▶ Exercise
Please set down each record exactly as it appears, but leave out any pictures.

▶ Data extract
- - -

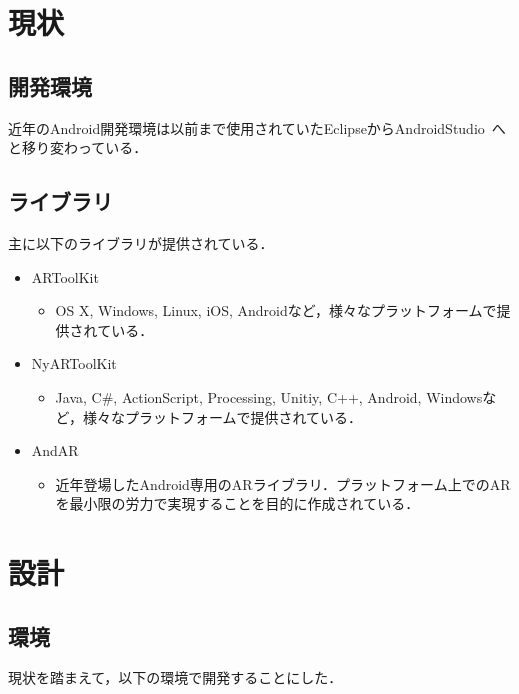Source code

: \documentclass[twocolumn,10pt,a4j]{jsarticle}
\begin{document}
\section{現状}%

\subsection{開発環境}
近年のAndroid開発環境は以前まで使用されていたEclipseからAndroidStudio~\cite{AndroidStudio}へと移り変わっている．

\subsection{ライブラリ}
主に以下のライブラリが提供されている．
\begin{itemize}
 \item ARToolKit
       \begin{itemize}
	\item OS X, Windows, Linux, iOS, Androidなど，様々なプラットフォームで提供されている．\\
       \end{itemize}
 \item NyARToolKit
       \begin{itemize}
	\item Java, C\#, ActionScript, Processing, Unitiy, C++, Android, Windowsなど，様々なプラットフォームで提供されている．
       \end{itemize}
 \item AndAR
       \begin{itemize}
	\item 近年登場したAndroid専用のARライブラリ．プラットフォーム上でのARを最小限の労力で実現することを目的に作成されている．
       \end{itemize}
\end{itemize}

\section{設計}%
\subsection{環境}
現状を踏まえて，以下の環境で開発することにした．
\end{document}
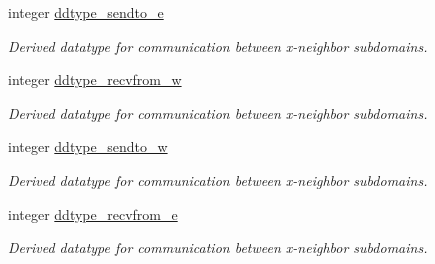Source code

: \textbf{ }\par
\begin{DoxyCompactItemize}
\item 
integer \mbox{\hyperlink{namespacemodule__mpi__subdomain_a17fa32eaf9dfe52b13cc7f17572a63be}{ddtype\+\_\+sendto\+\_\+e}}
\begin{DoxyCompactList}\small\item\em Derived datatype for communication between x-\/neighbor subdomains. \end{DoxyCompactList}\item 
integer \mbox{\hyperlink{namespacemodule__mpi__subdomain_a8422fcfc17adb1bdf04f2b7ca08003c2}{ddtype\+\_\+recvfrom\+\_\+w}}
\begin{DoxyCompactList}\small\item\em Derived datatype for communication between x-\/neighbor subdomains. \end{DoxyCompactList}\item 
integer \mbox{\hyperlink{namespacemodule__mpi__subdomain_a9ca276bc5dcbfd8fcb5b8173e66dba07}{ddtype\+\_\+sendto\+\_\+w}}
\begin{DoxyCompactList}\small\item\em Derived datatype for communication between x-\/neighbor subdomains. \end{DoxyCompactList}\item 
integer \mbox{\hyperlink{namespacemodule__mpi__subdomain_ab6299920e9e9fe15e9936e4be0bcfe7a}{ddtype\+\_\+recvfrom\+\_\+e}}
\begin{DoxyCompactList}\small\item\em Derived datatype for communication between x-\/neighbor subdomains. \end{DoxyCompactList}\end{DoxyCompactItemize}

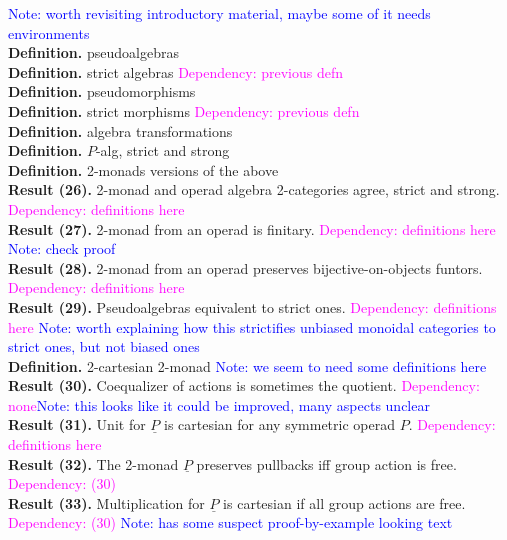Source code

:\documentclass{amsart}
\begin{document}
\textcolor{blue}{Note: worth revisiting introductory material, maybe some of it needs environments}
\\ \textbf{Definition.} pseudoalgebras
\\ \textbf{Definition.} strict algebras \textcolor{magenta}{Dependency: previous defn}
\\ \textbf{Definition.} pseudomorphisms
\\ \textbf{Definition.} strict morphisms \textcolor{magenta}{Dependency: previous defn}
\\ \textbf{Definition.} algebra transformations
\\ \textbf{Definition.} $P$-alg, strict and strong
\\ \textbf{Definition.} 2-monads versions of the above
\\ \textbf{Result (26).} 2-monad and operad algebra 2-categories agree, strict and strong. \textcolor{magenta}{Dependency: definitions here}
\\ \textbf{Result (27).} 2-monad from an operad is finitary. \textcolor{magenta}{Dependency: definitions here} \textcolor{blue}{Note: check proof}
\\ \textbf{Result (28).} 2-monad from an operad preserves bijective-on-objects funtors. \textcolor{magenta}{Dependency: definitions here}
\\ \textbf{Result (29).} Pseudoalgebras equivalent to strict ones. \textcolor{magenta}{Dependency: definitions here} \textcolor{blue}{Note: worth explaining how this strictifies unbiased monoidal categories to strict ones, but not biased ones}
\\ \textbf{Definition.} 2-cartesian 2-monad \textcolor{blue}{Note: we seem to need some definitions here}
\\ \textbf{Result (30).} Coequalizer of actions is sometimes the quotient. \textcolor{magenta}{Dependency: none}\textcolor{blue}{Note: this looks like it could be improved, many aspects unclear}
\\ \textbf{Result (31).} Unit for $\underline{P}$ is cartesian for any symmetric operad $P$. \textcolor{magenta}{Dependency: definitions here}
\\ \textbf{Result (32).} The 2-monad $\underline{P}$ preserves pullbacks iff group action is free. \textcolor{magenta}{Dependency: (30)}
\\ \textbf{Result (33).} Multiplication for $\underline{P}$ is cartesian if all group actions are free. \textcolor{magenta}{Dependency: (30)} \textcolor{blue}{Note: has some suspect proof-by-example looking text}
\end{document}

- - -

▶ Output for this exercise
Source code

: \documentclass[twocolumn,10pt,a4j]{jsarticle}
\begin{document}
\section{現状}%

\subsection{開発環境}
近年のAndroid開発環境は以前まで使用されていたEclipseからAndroidStudio~\cite{AndroidStudio}へと移り変わっている．

\subsection{ライブラリ}
主に以下のライブラリが提供されている．
\begin{itemize}
 \item ARToolKit
       \begin{itemize}
	\item OS X, Windows, Linux, iOS, Androidなど，様々なプラットフォームで提供されている．\\
       \end{itemize}
 \item NyARToolKit
       \begin{itemize}
	\item Java, C\#, ActionScript, Processing, Unitiy, C++, Android, Windowsなど，様々なプラットフォームで提供されている．
       \end{itemize}
 \item AndAR
       \begin{itemize}
	\item 近年登場したAndroid専用のARライブラリ．プラットフォーム上でのARを最小限の労力で実現することを目的に作成されている．
       \end{itemize}
\end{itemize}

\section{設計}%
\subsection{環境}
現状を踏まえて，以下の環境で開発することにした．
\end{document}
Source code

: \textbf{ }\par
\begin{DoxyCompactItemize}
\item 
integer \mbox{\hyperlink{namespacemodule__mpi__subdomain_a17fa32eaf9dfe52b13cc7f17572a63be}{ddtype\+\_\+sendto\+\_\+e}}
\begin{DoxyCompactList}\small\item\em Derived datatype for communication between x-\/neighbor subdomains. \end{DoxyCompactList}\item 
integer \mbox{\hyperlink{namespacemodule__mpi__subdomain_a8422fcfc17adb1bdf04f2b7ca08003c2}{ddtype\+\_\+recvfrom\+\_\+w}}
\begin{DoxyCompactList}\small\item\em Derived datatype for communication between x-\/neighbor subdomains. \end{DoxyCompactList}\item 
integer \mbox{\hyperlink{namespacemodule__mpi__subdomain_a9ca276bc5dcbfd8fcb5b8173e66dba07}{ddtype\+\_\+sendto\+\_\+w}}
\begin{DoxyCompactList}\small\item\em Derived datatype for communication between x-\/neighbor subdomains. \end{DoxyCompactList}\item 
integer \mbox{\hyperlink{namespacemodule__mpi__subdomain_ab6299920e9e9fe15e9936e4be0bcfe7a}{ddtype\+\_\+recvfrom\+\_\+e}}
\begin{DoxyCompactList}\small\item\em Derived datatype for communication between x-\/neighbor subdomains. \end{DoxyCompactList}\end{DoxyCompactItemize}

Source code

:\documentclass{amsart}
\begin{document}
\textcolor{blue}{Note: worth revisiting introductory material, maybe some of it needs environments}
\\ \textbf{Definition.} pseudoalgebras
\\ \textbf{Definition.} strict algebras \textcolor{magenta}{Dependency: previous defn}
\\ \textbf{Definition.} pseudomorphisms
\\ \textbf{Definition.} strict morphisms \textcolor{magenta}{Dependency: previous defn}
\\ \textbf{Definition.} algebra transformations
\\ \textbf{Definition.} $P$-alg, strict and strong
\\ \textbf{Definition.} 2-monads versions of the above
\\ \textbf{Result (26).} 2-monad and operad algebra 2-categories agree, strict and strong. \textcolor{magenta}{Dependency: definitions here}
\\ \textbf{Result (27).} 2-monad from an operad is finitary. \textcolor{magenta}{Dependency: definitions here} \textcolor{blue}{Note: check proof}
\\ \textbf{Result (28).} 2-monad from an operad preserves bijective-on-objects funtors. \textcolor{magenta}{Dependency: definitions here}
\\ \textbf{Result (29).} Pseudoalgebras equivalent to strict ones. \textcolor{magenta}{Dependency: definitions here} \textcolor{blue}{Note: worth explaining how this strictifies unbiased monoidal categories to strict ones, but not biased ones}
\\ \textbf{Definition.} 2-cartesian 2-monad \textcolor{blue}{Note: we seem to need some definitions here}
\\ \textbf{Result (30).} Coequalizer of actions is sometimes the quotient. \textcolor{magenta}{Dependency: none}\textcolor{blue}{Note: this looks like it could be improved, many aspects unclear}
\\ \textbf{Result (31).} Unit for $\underline{P}$ is cartesian for any symmetric operad $P$. \textcolor{magenta}{Dependency: definitions here}
\\ \textbf{Result (32).} The 2-monad $\underline{P}$ preserves pullbacks iff group action is free. \textcolor{magenta}{Dependency: (30)}
\\ \textbf{Result (33).} Multiplication for $\underline{P}$ is cartesian if all group actions are free. \textcolor{magenta}{Dependency: (30)} \textcolor{blue}{Note: has some suspect proof-by-example looking text}
\end{document}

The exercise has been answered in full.